*** Listed entries ***

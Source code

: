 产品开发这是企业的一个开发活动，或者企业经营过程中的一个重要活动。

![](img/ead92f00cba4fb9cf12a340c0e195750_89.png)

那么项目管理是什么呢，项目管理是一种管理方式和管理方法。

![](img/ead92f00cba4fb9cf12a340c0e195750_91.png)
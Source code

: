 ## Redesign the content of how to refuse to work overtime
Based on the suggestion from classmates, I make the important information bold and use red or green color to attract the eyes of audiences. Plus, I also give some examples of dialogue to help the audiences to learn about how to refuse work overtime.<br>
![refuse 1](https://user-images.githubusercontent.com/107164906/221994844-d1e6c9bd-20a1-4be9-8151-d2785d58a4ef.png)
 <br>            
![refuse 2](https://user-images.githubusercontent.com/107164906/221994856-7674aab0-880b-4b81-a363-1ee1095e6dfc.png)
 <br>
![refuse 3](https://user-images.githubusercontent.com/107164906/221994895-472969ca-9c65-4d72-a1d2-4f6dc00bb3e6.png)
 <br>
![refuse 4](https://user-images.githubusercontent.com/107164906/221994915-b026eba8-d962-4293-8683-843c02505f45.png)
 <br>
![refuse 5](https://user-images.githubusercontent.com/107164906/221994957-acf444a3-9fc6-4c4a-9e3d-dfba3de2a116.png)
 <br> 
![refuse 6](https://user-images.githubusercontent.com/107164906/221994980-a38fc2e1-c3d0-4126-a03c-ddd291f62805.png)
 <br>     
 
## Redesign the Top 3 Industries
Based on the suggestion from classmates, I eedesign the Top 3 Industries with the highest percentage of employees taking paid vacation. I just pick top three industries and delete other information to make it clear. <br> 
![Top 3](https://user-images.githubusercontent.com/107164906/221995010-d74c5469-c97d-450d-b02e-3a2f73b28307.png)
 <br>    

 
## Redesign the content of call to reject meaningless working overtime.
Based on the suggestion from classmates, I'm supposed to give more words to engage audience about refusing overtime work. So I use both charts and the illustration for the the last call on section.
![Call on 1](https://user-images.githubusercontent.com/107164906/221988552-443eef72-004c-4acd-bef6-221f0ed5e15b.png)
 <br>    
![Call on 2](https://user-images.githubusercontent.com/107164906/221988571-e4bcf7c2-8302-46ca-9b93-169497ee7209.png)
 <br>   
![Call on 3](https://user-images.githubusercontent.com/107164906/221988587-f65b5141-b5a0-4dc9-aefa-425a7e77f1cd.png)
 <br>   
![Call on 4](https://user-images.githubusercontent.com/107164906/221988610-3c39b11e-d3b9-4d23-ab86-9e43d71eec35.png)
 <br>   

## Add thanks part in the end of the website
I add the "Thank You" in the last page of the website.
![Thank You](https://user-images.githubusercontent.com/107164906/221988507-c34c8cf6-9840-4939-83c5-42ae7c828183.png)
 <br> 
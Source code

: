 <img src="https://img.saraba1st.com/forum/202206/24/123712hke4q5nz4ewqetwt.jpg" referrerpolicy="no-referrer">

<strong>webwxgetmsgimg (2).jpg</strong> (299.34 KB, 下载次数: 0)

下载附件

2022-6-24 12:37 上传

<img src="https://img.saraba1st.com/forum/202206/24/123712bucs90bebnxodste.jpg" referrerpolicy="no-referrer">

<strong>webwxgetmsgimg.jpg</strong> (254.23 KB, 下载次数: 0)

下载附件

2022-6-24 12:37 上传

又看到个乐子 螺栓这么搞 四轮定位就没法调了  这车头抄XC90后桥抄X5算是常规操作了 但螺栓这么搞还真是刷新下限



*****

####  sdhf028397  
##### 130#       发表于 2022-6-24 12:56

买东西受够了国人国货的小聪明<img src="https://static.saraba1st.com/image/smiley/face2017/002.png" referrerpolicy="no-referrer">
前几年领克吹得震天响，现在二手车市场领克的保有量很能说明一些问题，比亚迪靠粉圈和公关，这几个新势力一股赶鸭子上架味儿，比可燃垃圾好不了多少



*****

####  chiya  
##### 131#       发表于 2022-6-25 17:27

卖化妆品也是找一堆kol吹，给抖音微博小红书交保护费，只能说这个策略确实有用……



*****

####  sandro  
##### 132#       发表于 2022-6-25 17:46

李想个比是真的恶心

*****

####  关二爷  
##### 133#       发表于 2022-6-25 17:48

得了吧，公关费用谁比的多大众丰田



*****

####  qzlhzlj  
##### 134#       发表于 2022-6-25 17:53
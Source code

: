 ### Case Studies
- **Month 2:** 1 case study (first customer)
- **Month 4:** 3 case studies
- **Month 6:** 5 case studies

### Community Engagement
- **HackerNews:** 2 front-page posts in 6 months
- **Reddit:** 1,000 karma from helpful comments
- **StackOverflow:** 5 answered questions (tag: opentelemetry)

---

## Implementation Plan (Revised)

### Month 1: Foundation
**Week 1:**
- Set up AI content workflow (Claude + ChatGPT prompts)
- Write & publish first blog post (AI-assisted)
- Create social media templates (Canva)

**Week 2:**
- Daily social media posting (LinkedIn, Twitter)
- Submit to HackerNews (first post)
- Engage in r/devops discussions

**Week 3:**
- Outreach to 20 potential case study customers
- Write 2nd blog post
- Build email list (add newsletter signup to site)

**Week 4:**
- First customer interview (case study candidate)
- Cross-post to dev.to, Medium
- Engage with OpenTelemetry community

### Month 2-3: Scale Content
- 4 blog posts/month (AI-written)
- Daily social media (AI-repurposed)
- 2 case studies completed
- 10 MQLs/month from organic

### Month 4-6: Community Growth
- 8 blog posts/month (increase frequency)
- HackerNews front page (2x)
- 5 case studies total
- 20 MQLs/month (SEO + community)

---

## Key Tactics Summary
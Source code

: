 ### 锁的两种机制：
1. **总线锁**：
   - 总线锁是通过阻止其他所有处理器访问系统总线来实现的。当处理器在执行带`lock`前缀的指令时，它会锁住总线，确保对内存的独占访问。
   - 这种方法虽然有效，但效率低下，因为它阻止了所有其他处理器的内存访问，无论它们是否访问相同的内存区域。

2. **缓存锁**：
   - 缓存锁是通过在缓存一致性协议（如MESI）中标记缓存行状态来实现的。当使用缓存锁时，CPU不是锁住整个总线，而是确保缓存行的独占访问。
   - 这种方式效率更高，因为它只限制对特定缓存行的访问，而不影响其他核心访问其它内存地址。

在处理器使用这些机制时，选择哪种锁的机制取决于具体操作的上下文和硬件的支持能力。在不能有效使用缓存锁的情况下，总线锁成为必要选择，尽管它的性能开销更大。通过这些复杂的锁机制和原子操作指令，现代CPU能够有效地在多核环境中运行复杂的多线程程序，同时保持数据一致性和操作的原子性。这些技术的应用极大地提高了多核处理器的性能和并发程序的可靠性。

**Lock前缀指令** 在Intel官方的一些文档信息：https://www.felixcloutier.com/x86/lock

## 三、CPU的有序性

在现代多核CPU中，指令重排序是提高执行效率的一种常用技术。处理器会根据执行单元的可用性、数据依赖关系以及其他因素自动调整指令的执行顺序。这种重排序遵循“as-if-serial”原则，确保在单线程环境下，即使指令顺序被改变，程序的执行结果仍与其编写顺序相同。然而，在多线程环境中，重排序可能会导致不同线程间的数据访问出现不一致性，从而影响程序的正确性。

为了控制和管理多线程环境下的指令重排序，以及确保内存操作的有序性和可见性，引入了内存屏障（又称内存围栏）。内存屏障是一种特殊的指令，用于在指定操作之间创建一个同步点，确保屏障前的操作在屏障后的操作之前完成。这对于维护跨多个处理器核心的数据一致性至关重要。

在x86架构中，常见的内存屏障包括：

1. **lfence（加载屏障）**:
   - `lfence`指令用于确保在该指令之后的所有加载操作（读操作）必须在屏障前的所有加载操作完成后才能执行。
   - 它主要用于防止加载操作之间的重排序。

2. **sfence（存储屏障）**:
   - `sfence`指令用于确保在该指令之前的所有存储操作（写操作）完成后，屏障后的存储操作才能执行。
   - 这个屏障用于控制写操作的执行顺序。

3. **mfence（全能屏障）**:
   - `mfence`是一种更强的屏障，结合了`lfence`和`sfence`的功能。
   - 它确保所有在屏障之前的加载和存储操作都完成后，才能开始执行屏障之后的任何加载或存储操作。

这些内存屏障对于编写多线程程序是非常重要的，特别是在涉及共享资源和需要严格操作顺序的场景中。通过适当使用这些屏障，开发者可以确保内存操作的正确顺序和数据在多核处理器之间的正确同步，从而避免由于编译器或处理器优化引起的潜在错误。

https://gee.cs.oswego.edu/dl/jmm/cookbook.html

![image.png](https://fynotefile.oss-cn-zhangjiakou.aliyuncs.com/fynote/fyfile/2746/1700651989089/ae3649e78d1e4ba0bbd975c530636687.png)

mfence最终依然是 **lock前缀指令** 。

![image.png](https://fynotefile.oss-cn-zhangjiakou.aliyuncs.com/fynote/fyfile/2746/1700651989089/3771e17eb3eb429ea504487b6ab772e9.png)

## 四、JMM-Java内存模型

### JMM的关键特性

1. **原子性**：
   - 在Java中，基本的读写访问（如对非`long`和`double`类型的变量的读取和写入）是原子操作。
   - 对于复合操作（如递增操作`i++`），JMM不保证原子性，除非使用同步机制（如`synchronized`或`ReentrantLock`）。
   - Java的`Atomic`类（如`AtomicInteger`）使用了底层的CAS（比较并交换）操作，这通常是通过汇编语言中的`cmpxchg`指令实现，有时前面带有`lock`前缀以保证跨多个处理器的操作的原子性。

*** End of Listed entries ***

Exercise prompt: Determine the number of lines in the listing that contain the word "lfence", and respond with nothing but that number.

Solution for this task: 3